Cross-system and cross-table relationship discovery automation
In our customer cases data quality issues are often cross-system inconsistencies. Technically, customer rows might not have been brought from CRM to MDM or DW for some technical or business reason. Additionally, data might have been removed or changed in one system leading to inconsistencies between systems.
Automated relationship discovery in Pandora is really useful in these cases and helps an analyst to get an understanding about data landscape. It's easy list to check which columns might be foreign keys or just unexpected matches. I can find easily should I join the tables with PIC, CustomerID or maybe external userID. I can find if notes fields contain PICs or emails exist in name fields. I can find fast which customers have not been loaded to target systems and so on.
Is Aperture going to have relationship discovery feature that exists in Pandora?

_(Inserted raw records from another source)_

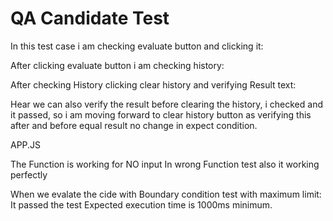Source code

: # QA Candidate Test

In this test case i am checking evaluate button and clicking it:

After clicking evaluate button i am checking history:

After checking History clicking clear history and verifying Result text:

Hear we can also verify the result before clearing the history, i checked and it passed, so i am moving forward to clear history button as verifying this
after and before equal result no change in expect condition.

APP.JS

The Function is working for NO input
In wrong Function test also it working perfectly

When we evalate the cide with Boundary condition test with maximum limit: It passed the test
Expected execution time is 1000ms minimum.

I have liked the ability to select two or more tables that would be then auto-discovered for relationship qualities in unknown customer data. The results are easily listed with drill-downs to see the actual data. The Venn-Diagram shows the row and value counts to show what is the magnitude of findings.
This feature is quite useful especially in MDM and multi-system integration development and prototyping cases when we have several sources and want to cross-check multiple sources and targets before and after MDM.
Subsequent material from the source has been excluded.